Debris in the coolant which collects or is trapped in fuel rod spacer grids is believed responsible for as many as 30% of known fuel rod failures. Laboratory and in-reactor experience indicate that fuel rod cladding failures can be caused by debris trapped in a grid region which reacts against the fuel rod cladding in a vibratory fashion resulting in rapid wear of the cladding. The size and shape of the debris capable of causing severe damage is quite variable. In fact, metal fragments which can only be picked up with tweezers have been known to "drill" a hole in fuel rod cladding in less than 1,000 hours of operation.

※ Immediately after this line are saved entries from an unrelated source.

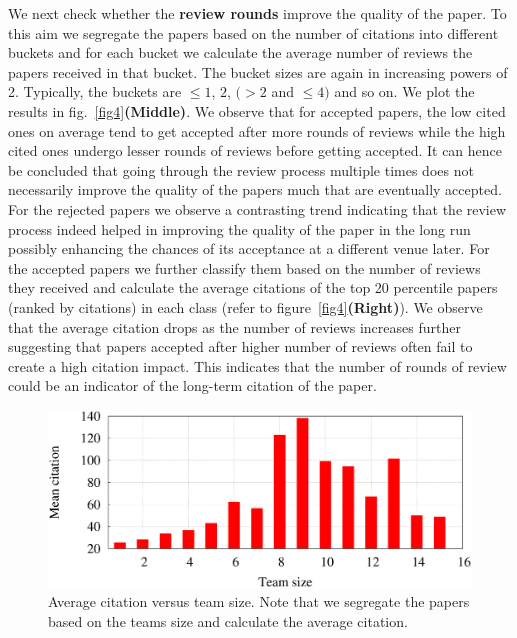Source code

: We next check whether the {\bf review rounds} improve the quality of the paper. To this aim we segregate the papers based on the number of citations into different buckets and for each bucket we calculate the average number of reviews the papers received in that bucket. The bucket sizes are again in increasing powers of 2. Typically, the buckets are $\leq 1$, $2$, $(>2$ and $\leq 4)$ and so on. We plot the results in fig.~\ref{fig4}{\bf (Middle)}. We observe that for accepted papers, the low cited ones on average tend to get accepted after more rounds of reviews while the high cited ones undergo lesser rounds of reviews before getting accepted. It can hence be concluded that going through the review process multiple times does not necessarily improve the quality of the papers much that are eventually accepted. For the rejected papers we observe a contrasting trend indicating that the review process indeed helped in improving the quality of the paper in the long run possibly enhancing the chances of its acceptance at a different venue later. For the accepted papers we further classify them based on the number of reviews they received and calculate the average citations of the top 20 percentile papers (ranked by citations) in each class (refer to figure~\ref{fig4}{\bf (Right)}). We observe that the average citation drops as the number of reviews increases further suggesting that papers accepted after higher number of reviews often fail to create a high citation impact. This indicates that the number of rounds of review could be an indicator of the long-term citation of the paper. 

\begin{figure}
\centering
\includegraphics[scale  = 0.25]{./texfiles/Chapter_4/jcdl/figures/team_citation}
\caption{\label{team:citation} Average citation versus team size. Note that we segregate the papers based on the teams size and calculate the average citation.}
\end{figure}


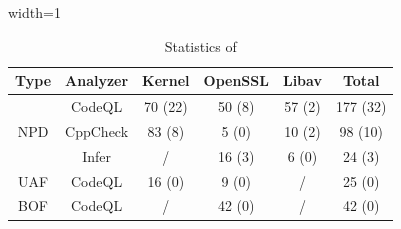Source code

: \begin{table}[htb]
    \centering
    \caption{Statistics of \ourbench{}}\label{table:benchmark}
    \footnotesize
    \begin{adjustbox}{width=1\linewidth}
        \begin{tabular}{c|c|c|c|c|c}
        \hline
        \textbf{Type} & \textbf{Analyzer} & \textbf{Kernel} &
        \textbf{OpenSSL} & \textbf{Libav} &
        \textbf{Total}  \\ \hline

        \multirow{3}{*}{NPD}& CodeQL &  70 (22) & 50 (8) & 57 (2) & 177 (32) \\
        & CppCheck & 83 (8)  & 5 (0) & 10 (2) & 98 (10) \\
        & Infer & / & 16 (3) & 6 (0) & 24 (3) \\\hline 
        
        \multirow{1}{*}{UAF}& CodeQL & 16 (0) & 9 (0) & / & 25 (0)  \\\hline 

        \multirow{1}{*}{BOF}& CodeQL & /  & 42 (0) & / & 42 (0) \\\hline 

        \end{tabular}
    \end{adjustbox}
\end{table}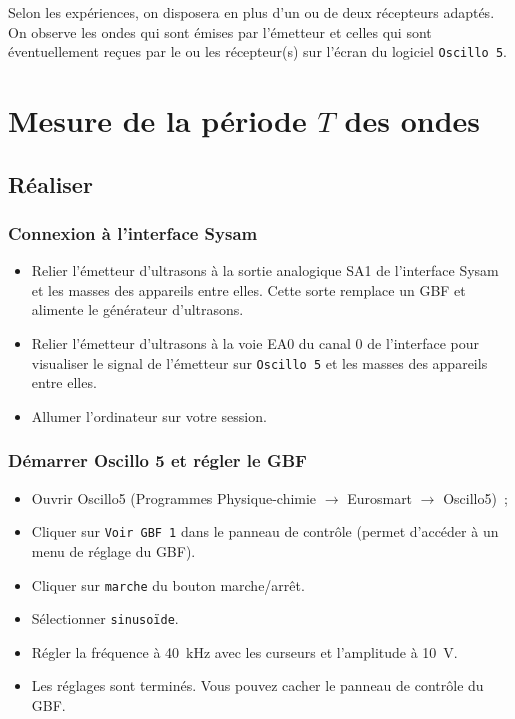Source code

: \documentclass[a4paper, 11pt, final, garamond]{book}
\begin{document}
Selon les expériences, on disposera en plus d'un ou de deux récepteurs adaptés.
On observe les ondes qui sont émises par l'émetteur et celles qui sont
éventuellement reçues par le ou les récepteur(s) sur l'écran du logiciel
\texttt{Oscillo 5}.

\section{Mesure de la période $T$ des ondes}

\subsection{Réaliser}
\subsubsection{Connexion à l'interface Sysam}

\begin{itemize}
    \item Relier l'émetteur d'ultrasons à la sortie analogique SA1 de
        l'interface Sysam et les masses des appareils entre elles. Cette sorte
        remplace un GBF et alimente le générateur d'ultrasons.
    \item Relier l'émetteur d'ultrasons à la voie EA0 du canal 0 de
        l'interface pour visualiser le signal de l'émetteur sur \texttt{Oscillo
        5} et les masses des appareils entre elles.
    \item Allumer l'ordinateur sur votre session.
\end{itemize}

\subsubsection{Démarrer Oscillo 5 et régler le GBF}
\begin{itemize}
    \item Ouvrir Oscillo5 (Programmes Physique-chimie $\rightarrow$ Eurosmart
        $\rightarrow$ Oscillo5)~;
    \item Cliquer sur \texttt{Voir GBF 1} dans le panneau de contrôle (permet
        d'accéder à un menu de réglage du GBF).
    \item Cliquer sur \texttt{marche} du bouton marche/arrêt.
    \item Sélectionner \texttt{sinusoïde}.
    \item Régler la fréquence à \SI{40}{kHz} avec les curseurs et l'amplitude à
        \SI{10}{V}.
    \item Les réglages sont terminés. Vous pouvez cacher le panneau de contrôle
        du GBF.
\end{itemize}
\end{document}
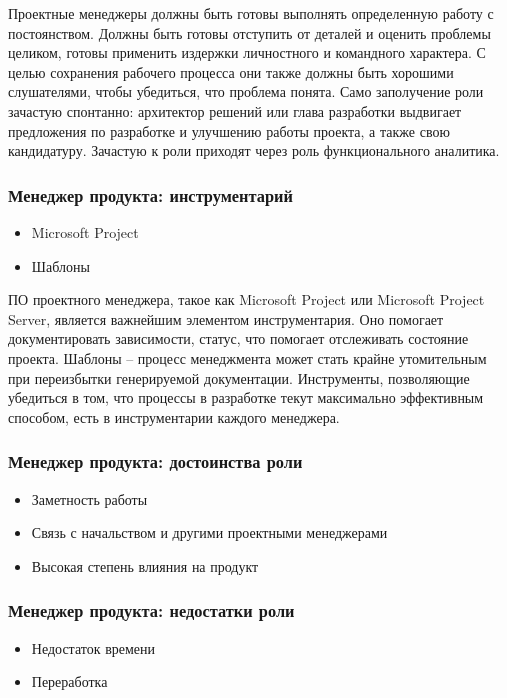 \documentclass{../industrial-development}
\begin{document}
\lecturenotes

Проектные менеджеры должны быть готовы выполнять определенную работу с постоянством. Должны быть готовы отступить от деталей и оценить проблемы целиком, готовы применить издержки личностного и командного характера. 
С целью сохранения рабочего процесса они также должны быть хорошими слушателями, чтобы убедиться, что проблема понята. 
Само заполучение роли зачастую спонтанно: архитектор решений или глава разработки выдвигает предложения по разработке и улучшению работы проекта, а также свою кандидатуру. Зачастую к роли приходят через роль функционального аналитика. 
  ~\cite{Anatomy}

\begin{frame} \frametitle{Менеджер продукта: инструментарий}
  \begin{itemize}
	\item Microsoft Project
	\item Шаблоны
	\end{itemize}
\end{frame}

\lecturenotes

ПО проектного менеджера, такое как Microsoft Project или Microsoft Project Server, является важнейшим элементом инструментария. Оно помогает документировать зависимости, статус, что помогает отслеживать состояние проекта. 
Шаблоны – процесс менеджмента может стать крайне утомительным при переизбытки генерируемой документации. Инструменты, позволяющие убедиться в том, что процессы в разработке текут максимально эффективным способом, есть в инструментарии каждого менеджера. 
  ~\cite{Anatomy}

\begin{frame} \frametitle{Менеджер продукта: достоинства роли}
  \begin{itemize}
	\item Заметность работы
	\item Связь с начальством и другими проектными менеджерами
	\item Высокая степень влияния на продукт
	\end{itemize}
\end{frame}

\begin{frame} \frametitle{Менеджер продукта: недостатки роли}
  \begin{itemize}
	\item Недостаток времени
	\item Переработка
	\end{itemize}
\end{frame}
\end{document}
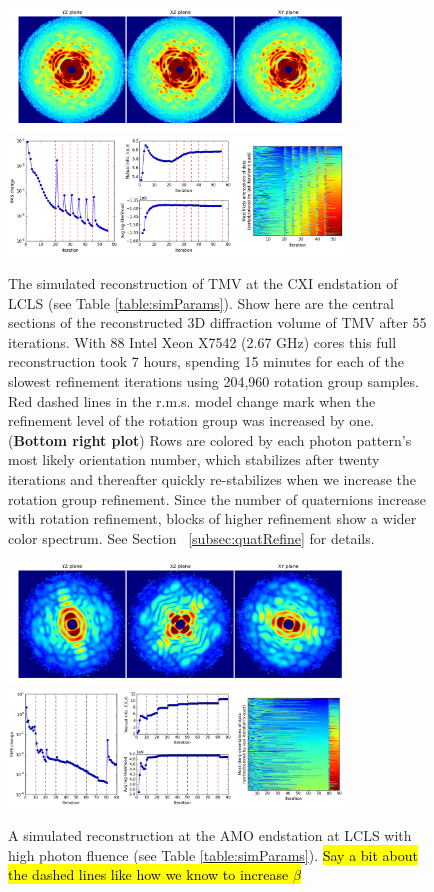 \documentclass[preprint]{iucr}              %
\begin{document}
\begin{figure}
\caption{The simulated reconstruction of TMV at the CXI endstation of LCLS (see Table \ref{table:simParams}). Show here are the central sections of the reconstructed 3D diffraction volume of TMV after 55 iterations. With 88 Intel Xeon X7542 (2.67 GHz) cores this full reconstruction took 7 hours, spending 15 minutes for each of the slowest refinement iterations using 204,960 rotation group samples. Red dashed lines in the r.m.s. model change mark when the refinement level of the rotation group was increased by one. ({\bf Bottom right plot}) Rows are colored by each photon pattern's most likely orientation number, which stabilizes after twenty iterations and thereafter quickly re-stabilizes when we increase the rotation group refinement. Since the number of quaternions increase with rotation refinement, blocks of higher refinement show a wider color spectrum. See Section ~\ref{subsec:quatRefine} for details.}
\includegraphics[width=3.5in]{figures/cxi_intens_055.png} \label{fig:cxi_intens}
\includegraphics[width=3.5in]{figures/cxi_log_fig.png} \label{fig:cxi_log}
\end{figure}

\begin{figure}
\caption{A simulated reconstruction at the AMO endstation at LCLS with high photon fluence (see Table \ref{table:simParams}). \hl{Say a bit about the dashed lines like how we know to increase $\beta$}}
\includegraphics[width=3.5in]{figures/amo_high_intens.png} \label{fig:amo_high_intens}
\includegraphics[width=3.5in]{figures/amo_high_log.png} \label{fig:amo_high_log}
\end{figure}
\end{document}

Since most failures occur either within or below the first spacer grid, the grids apparently provide a rather good screen for collecting debris. In order to prevent damage in the active area of the reactor, the applicant set out to design a device which will trap a large percentage of debris before it gets to the active area.
Previous attempts to treat the debris problem have involved grids in the region of the lower end fitting and the lower rod support grid. One such attempt is the subject of U.S. patent application Ser. No. 020,816 entitled "Debris Catching Strainer Grid", filed Mar. 2, 1987 by Andrew J. Anthony and assigned to the assignee of the instant invention. This grid is typically welded to the upper side of the lower end fitting. Other examples of debris strainers, or traps and grids are seen in U.S. Pat. Nos.: Re. 27,950; 4,684,495; 4,684,496; 4,652,425; 4,678,627; 4,427,624: 4,096,032; and Japanese Application 53-8277, 1-30-1978 (Kokai 54-102493, 8-11-1979); German Auslegeschrift 1,211,342 (Anmeldetag Feb. 2, 1960); and British Pat. No. 1,214,998. None of these attempts have been totally effective for the purpose intended for reasons of compromise between cost, pressure drop during coolant flow and debris retainability.
Most debris related failures in nuclear reactor fuel are caused by metal shavings, turnings, and pieces of wire that remain in the primary coolant system after maintenance operations. Because of their noncompact shapes, shavings and turnings can be removed from the coolant by passing it through screens having comparatively large holes. More prior art debris interception schemes make use of this technique because it is readily incorporated into existing fuel designs by using a greater number of smaller holes in the lower end fitting.
Debris in the form of wires, having comparatively small cross sections, are more difficult to trap in these devices. Even if these wires strike the debris trap broadside, they have a tendency of bouncing off, letting them have another opportunity to penetrate the screen. In order to remove wires from the coolant, flow holes would have to be so small that the pressure drop through them would become unacceptably high, as would their production cost.